Is there a balance between discipline and forgiveness? The scene in verses 5-11 shows Paul advising the church to back off over-correcting someone who is under discipline and instead “turn[ing] to forgive and comfort him” (2:7). I am aware of several relationships where I am like the church and inclined to over-correct and under-forgive, to withhold forgiveness until I decide the right amount of penance has been performed. And this is where I am being “outwitted by Satan” (2:11) as Paul warns us when our correction becomes more about punishment than redemption.
Even this morning in a disagreement with my wife, I was heavy on the correction without any counterweight of encouragement. It’s a typical unevenness with typical signs. On one side, there’s the big red face, flaring nostrils and four-letter words forming in the head; on the other side—tears, defensiveness, discouragement and self-pity, what Paul refers to as “excessive sorrow” (2:7).Which side are you on? Time after time, I have driven others (loved ones especially) to guilt from self-pity and torment in my desire to correct and discipline, believing I was doing right. The church, also, has as much difficulty striking the right balance between administering care in correction as well as in forgiveness. What can help make this right?
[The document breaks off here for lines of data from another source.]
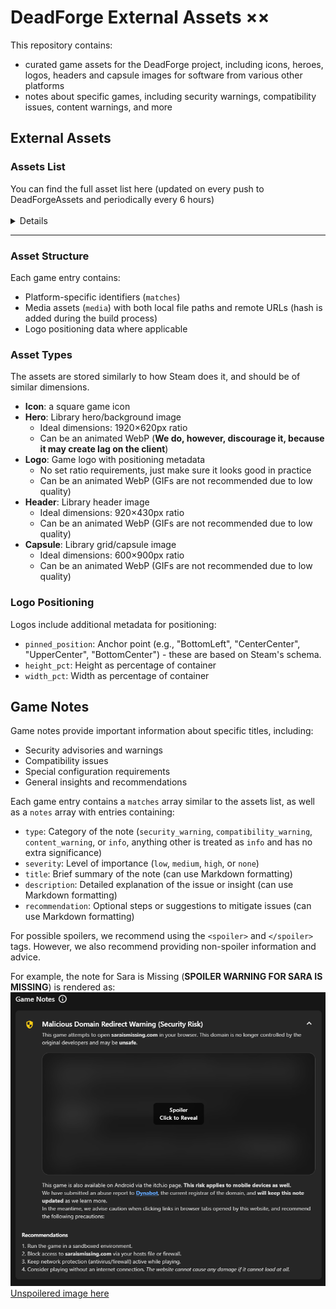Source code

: # DeadForge External Assets **××**

This repository contains:
- curated game assets for the DeadForge project, including icons, heroes, logos, headers and capsule images for software from various other platforms
- notes about specific games, including security warnings, compatibility issues, content warnings, and more

## External Assets

### Assets List
<spoiler>
<summary>You can find the full asset list here (updated on every push to DeadForgeAssets and periodically every 6 hours)</summary>
<br>
<details>
<!-- This list is not made to be edited manually, and is handled by @deadcodebot --->
<!------------ That's why we have these cool comments in the README :3 ------------->
<!------------------------------- ASSETS_LIST_START -------------------------------->

| File name / Game name<br>Game Source<br>Game ID | iconUrl | logoUrl | heroUrl | headerUrl | capsuleUrl |
|:---------:|:------:|:------:|:------:|:--------:|:----------:|
| Arctic Combat<br>Steam<br>212370 |  | ❌ | ❌ |  | ❌ |
| Battle for Graxia<br>Steam<br>90530 |  | ❌ | ❌ |  | ❌ |
| Bloodwash<br>Itch<br>1199082 | ❌ | ❌ | ❌ | ❌ | ❌ |
| [BTD6.jsonc](https://github.com/DeadCodeGames/DeadForgeExternalData/blob/main/DeadForgeAssets/curated/games/BTD6.jsonc)<br>Epic<br>7786b355a13b47a6b3915335117cd0b2 | ✅ | ✅ | ✅ | ✅ | ✅ |
| Brawl Busters<br>Steam<br>109410 |  | ❌ | ❌ |  | ❌ |
| [Buckshot Roulette.jsonc](https://github.com/DeadCodeGames/DeadForgeExternalData/blob/main/DeadForgeAssets/curated/games/Buckshot%20Roulette.jsonc)<br>Steam<br>2835570 |  | 🇯🇵 ✅ |  |  |  |
| Codename Gordon<br>Steam<br>92 |  | ❌ | ❌ |  | ❌ |
| Cold Call [Christmas Horror]<br>Itch<br>840022 | ❌ | ❌ | ❌ | ❌ | ❌ |
| [Crosshair V2.jsonc](https://github.com/DeadCodeGames/DeadForgeExternalData/blob/main/DeadForgeAssets/curated/games/Crosshair%20V2.jsonc)<br>Epic<br>8d3fd7a1c6034e799f04a2c8cce520a3 | ✅ | ✅ | ✅ | ✅ | ✅ |
| DELTARUNE (Chapter 1 & 2 DEMO)<br>Steam<br>1690940 |  | ❌ | ❌ |  | ❌ |
| dire decks<br>Itch<br>1924109 | ❌ | ❌ | ❌ | ❌ | ❌ |
| District 187<br>Steam<br>221080 |  | ❌ | ❌ |  | ❌ |
| [DDLC+.jsonc](https://github.com/DeadCodeGames/DeadForgeExternalData/blob/main/DeadForgeAssets/curated/games/DDLC%2B.jsonc)<br>Epic<br>c5109bdceb3a453bb38c2fdc964ddee8 | ✅ | ✅ | ✅ | ✅ | ✅ |
| DON'T FEED IT<br>Itch<br>3471790 | ❌ | ❌ | ❌ | ❌ | ❌ |
| Don't Look Away From The Colors<br>Itch<br>432501 | ❌ | ❌ | ❌ | ❌ | ❌ |
| [Epic Games Store.jsonc](https://github.com/DeadCodeGames/DeadForgeExternalData/blob/main/DeadForgeAssets/curated/games/Epic%20Games%20Store.jsonc)<br>Epic<br>-1 | ✅ | ✅ | ✅ | ✅ | ✅ |
| Fall Guys<br>Epic<br>0a2d9f6403244d12969e11da6713137b | ❌ | ❌ | ❌ | ❌ | ❌ |
| Fears to Fathom - Home Alone<br>Itch<br>1111002 | ❌ | ❌ | ❌ | ❌ | ❌ |
| Fears to Fathom - Norwood Hitchhike<br>Itch<br>1339579 | ❌ | ❌ | ❌ | ❌ | ❌ |
| Fishing Planet<br>Epic<br>ab68facc57fa457a9832de2a982048e9 | ❌ | ❌ | ❌ | ❌ | ❌ |
| FOOTAGE 1985<br>Itch<br>1534262 | ❌ | ❌ | ❌ | ❌ | ❌ |
| [Fortnite.jsonc](https://github.com/DeadCodeGames/DeadForgeExternalData/blob/main/DeadForgeAssets/curated/games/Fortnite.jsonc)<br>Epic<br>Fortnite | ✅ | ✅ | ✅ | ✅ | ✅ |
| [FNF.jsonc](https://github.com/DeadCodeGames/DeadForgeExternalData/blob/main/DeadForgeAssets/curated/games/FNF.jsonc)<br>Itch<br>792778 | ✅ | ✅ | ✅ | ✅ | ✅ |
| Genshin Impact<br>Epic<br>41869934302e4b8cafac2d3c0e7c293d | ❌ | ❌ | ❌ | ❌ | ❌ |
| [Godot Engine.jsonc](https://github.com/DeadCodeGames/DeadForgeExternalData/blob/main/DeadForgeAssets/curated/games/Godot%20Engine.jsonc)<br>Itch<br>188955 | ✅ | ✅ | ✅ | ✅ | ✅ |
| [GTA5.jsonc](https://github.com/DeadCodeGames/DeadForgeExternalData/blob/main/DeadForgeAssets/curated/games/GTA5.jsonc)<br>Epic<br>9d2d0eb64d5c44529cece33fe2a46482 | ✅ | ✅ | ✅ | ✅ | ✅ |
| Haunted Memories<br>Steam<br>241640 |  | ❌ | ❌ |  | ❌ |
| Hell is Others<br>Epic<br>0e70be0cea0446599acb4c26d2e925f9 | ❌ | ❌ | ❌ | ❌ | ❌ |
| Honkai Impact 3rd<br>Epic<br>0dc22b543a40440fab5a98d1e40c02c1 | ❌ | ❌ | ❌ | ❌ | ❌ |
| Honkai: Star Rail<br>Epic<br>86ae9acccf8443e18fca6950e0181288 | ❌ | ❌ | ❌ | ❌ | ❌ |
| [itch.io.jsonc](https://github.com/DeadCodeGames/DeadForgeExternalData/blob/main/DeadForgeAssets/curated/games/itch.io.jsonc)<br>Itch<br>-1 | ✅ | ✅ | ✅ | ✅ | ✅ |
| Limbo<br>Epic<br>Hazelnut | ❌ | ❌ | ❌ | ❌ | ❌ |
| [Marvel Rivals.jsonc](https://github.com/DeadCodeGames/DeadForgeExternalData/blob/main/DeadForgeAssets/curated/games/Marvel%20Rivals.jsonc)<br>Epic<br>575efd0b5dd54429b035ffc8fe2d36d0 | ✅ | 🇬🇧 ✅<br>🇨🇳 ✅ | ✅ | 🇬🇧 ✅<br>🇨🇳 ✅ | 🇬🇧 ✅<br>🇨🇳 ✅ |
| Neon Abyss<br>Epic<br>a26f991a5e6c4e9c9572fc200cbea47f | ❌ | ❌ | ❌ | ❌ | ❌ |
| ocean of eyes<br>Itch<br>3228009 | ❌ | ❌ | ❌ | ❌ | ❌ |
| Pandora Saga: Weapons of Balance<br>Steam<br>106010 | ❌ | ❌ | ❌ |  | ❌ |
| RAWMEN: Food Fighter Arena 🍜<br>Epic<br>93228a1a7b2b4205811d8edf930a0c18 | ❌ | ❌ | ❌ | ❌ | ❌ |
| Renaissance Heroes<br>Steam<br>221790 |  | ❌ | ❌ |  | ❌ |
| Rocket League®<br>Epic<br>Sugar | ❌ | ❌ | ❌ | ❌ | ❌ |
| [RUNONCE (remember_me).jsonc](https://github.com/DeadCodeGames/DeadForgeExternalData/blob/main/DeadForgeAssets/curated/games/RUNONCE%20(remember_me).jsonc)<br>Itch<br>377841 | ✅ | ✅ | ✅ | ✅ | ✅ |
| Rusty Hearts<br>Steam<br>36630 |  | ❌ | ❌ |  | ❌ |
| [Sara is Missing.jsonc](https://github.com/DeadCodeGames/DeadForgeExternalData/blob/main/DeadForgeAssets/curated/games/Sara%20is%20Missing.jsonc)<br>Itch<br>89457 | ✅ | 🇬🇧 ✅<br>🇷🇺 ✅ | ✅ | 🇬🇧 ✅<br>🇷🇺 ✅ | 🇬🇧 ✅<br>🇷🇺 ✅ |
| Scratchin' Melodii (Beta Demo)<br>Itch<br>1165696 | ❌ | ❌ | ❌ | ❌ | ❌ |
| Search Party (Director's Cut)<br>Itch<br>944469 | ❌ | ❌ | ❌ | ❌ | ❌ |
| SEPTEMBER 1999<br>Itch<br>306261 | ❌ | ❌ | ❌ | ❌ | ❌ |
| [Shake Art DELUXE.jsonc](https://github.com/DeadCodeGames/DeadForgeExternalData/blob/main/DeadForgeAssets/curated/games/Shake%20Art%20DELUXE.jsonc)<br>Itch<br>1365997 | ✅ | ✅ | ❌ | ❌ | ❌ |
| Shitty Wizard Installer<br>Itch<br>690351 | ❌ | ❌ | ❌ | ❌ | ❌ |
| [Simulacra Pipe Dreams.jsonc](https://github.com/DeadCodeGames/DeadForgeExternalData/blob/main/DeadForgeAssets/curated/games/Simulacra%20Pipe%20Dreams.jsonc)<br>Steam<br>878320 |  | ✅ | ✅ |  | ✅ |
| [Steam.jsonc](https://github.com/DeadCodeGames/DeadForgeExternalData/blob/main/DeadForgeAssets/curated/games/Steam.jsonc)<br>Steam<br>-1 | ✅ | ✅ | ✅ | ✅ | ✅ |
| [Steamworks Common Redistributables.jsonc](https://github.com/DeadCodeGames/DeadForgeExternalData/blob/main/DeadForgeAssets/curated/games/Steamworks%20Common%20Redistributables.jsonc)<br>Steam<br>228980 |  |  |  |  | ✅ |
| The Convenience Store \| 夜勤事件<br>Itch<br>569657 | ❌ | ❌ | ❌ | ❌ | ❌ |
| The Horror Of Salazar House<br>Itch<br>672869 | ❌ | ❌ | ❌ | ❌ | ❌ |
| The Stanley Parable Demo<br>Steam<br>247750 |  | ❌ | ❌ |  | ❌ |
| [The WereCleaner.jsonc](https://github.com/DeadCodeGames/DeadForgeExternalData/blob/main/DeadForgeAssets/curated/games/The%20WereCleaner.jsonc)<br>Epic<br>88814f1dc3aa4b7f810821e03edebb81 | ✅ | ✅ | ✅ | ✅ | ✅ |
| [The WereCleaner.jsonc](https://github.com/DeadCodeGames/DeadForgeExternalData/blob/main/DeadForgeAssets/curated/games/The%20WereCleaner.jsonc)<br>Steam<br>2795000 |  |  |  | ✅ |  |
| Turnip Boy Commits Tax Evasion<br>Epic<br>3d34f303a68c44c2a9b44a3988533e90 | ❌ | ❌ | ❌ | ❌ | ❌ |
| [Unreal Engine 5.jsonc](https://github.com/DeadCodeGames/DeadForgeExternalData/blob/main/DeadForgeAssets/curated/games/Unreal%20Engine%205.jsonc)<br>Epic<br>UE_5.5 | ✅ | ✅ | ✅ | ✅ | ✅ |
| VALORANT<br>Epic<br>602eb4abc8764c87b7f2607a1ef8c18e | ❌ | ❌ | ❌ | ❌ | ❌ |
| Vanguard: Saga of Heroes F2P<br>Steam<br>218210 |  | ❌ | ❌ |  | ❌ |
| [ZZZ.jsonc](https://github.com/DeadCodeGames/DeadForgeExternalData/blob/main/DeadForgeAssets/curated/games/ZZZ.jsonc)<br>Epic<br>525aa0efd70f4399b9f64bcd2a5b38c7 | ✅ | 🇬🇧 ✅<br>🇨🇳 ✅ | ✅ | ✅ | ✅ |

<!-------------------------------- ASSETS_LIST_END --------------------------------->
<!---------------------- Table generated by @deadcodebot uwu ----------------------->
<!-- TABLE_UPDATE_TIME_START -->Last updated on <strong>Monday 23 June 2025 at 12:24:58 UTC</strong>.<!-- TABLE_UPDATE_TIME_END -->
<hr>

#### What does this table mean?
| Marker | Meaning |
|---:|:---|
| ❌ | This asset is not provided in the DeadForge Curated Assets list, and has been request in a [GitHub Issue](https://github.com/DeadCodeGames/DeadForgeExternalData/issues). |
| ⚠️ | This asset is provided in the DeadForge Curated Assets list, but its availability check has failed (most likely, its link has expired, or the file has been removed from the server it is hosted on). This link should be replaced ASAP. |
| ✅ | This asset is provided in the DeadForge Curated Assets list, and it is available for use. |
| 🇬🇧 ✅<br>🇯🇵 ⚠️ | This asset's **localized English variant** is provided in the DeadForge Curated Assets list, and is available for use.<br>However, its **localized Japanese variant** is failing its availability check, and is not available for use.

</details>
<hr>
</spoiler>

### Asset Structure

Each game entry contains:
- Platform-specific identifiers (`matches`)
- Media assets (`media`) with both local file paths and remote URLs (hash is added during the build process)
- Logo positioning data where applicable

### Asset Types

The assets are stored similarly to how Steam does it, and should be of similar dimensions.
- **Icon**: a square game icon
- **Hero**: Library hero/background image
  - Ideal dimensions: 1920×620px ratio
  - Can be an animated WebP (**We do, however, discourage it, because it may create lag on the client**)
- **Logo**: Game logo with positioning metadata
  - No set ratio requirements, just make sure it looks good in practice
  - Can be an animated WebP (GIFs are not recommended due to low quality)
- **Header**: Library header image
  - Ideal dimensions: 920×430px ratio
  - Can be an animated WebP (GIFs are not recommended due to low quality)
- **Capsule**: Library grid/capsule image
  - Ideal dimensions: 600×900px ratio
  - Can be an animated WebP (GIFs are not recommended due to low quality)

### Logo Positioning

Logos include additional metadata for positioning:
- `pinned_position`: Anchor point (e.g., "BottomLeft", "CenterCenter", "UpperCenter", "BottomCenter") - these are based on Steam's schema. 
- `height_pct`: Height as percentage of container
- `width_pct`: Width as percentage of container

## Game Notes

Game notes provide important information about specific titles, including:
- Security advisories and warnings
- Compatibility issues
- Special configuration requirements
- General insights and recommendations

Each game entry contains a `matches` array similar to the assets list, as well as a `notes` array with entries containing:
- `type`: Category of the note (`security_warning`, `compatibility_warning`, `content_warning`, or `info`, anything other is treated as `info` and has no extra significance)
- `severity`: Level of importance (`low`, `medium`, `high`, or `none`)
- `title`: Brief summary of the note (can use Markdown formatting)
- `description`: Detailed explanation of the issue or insight (can use Markdown formatting)
- `recommendation`: Optional steps or suggestions to mitigate issues (can use Markdown formatting)

For possible spoilers, we recommend using the `<spoiler>` and `</spoiler>` tags. However, we also recommend providing non-spoiler information and advice.

For example, the note for Sara is Missing (**SPOILER WARNING FOR SARA IS MISSING**) is rendered as: 
![Spoilered](README/SIMSpoilered.png)
[Unspoilered image here](README/SIMUnspoilered.png)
The only point where this imbalance is made perfect again is at the Cross. Here, justice and mercy meet. Here, God shows His favor to me in the person of His Son, who wasn’t just severely disciplined—he took God’s wrath—so that I might be forgiven and reconciled to His Father. This gift of forgiveness compels me to change and consider ways to provide encouragement and comfort through forgiveness as a balance to godly discipline and correction.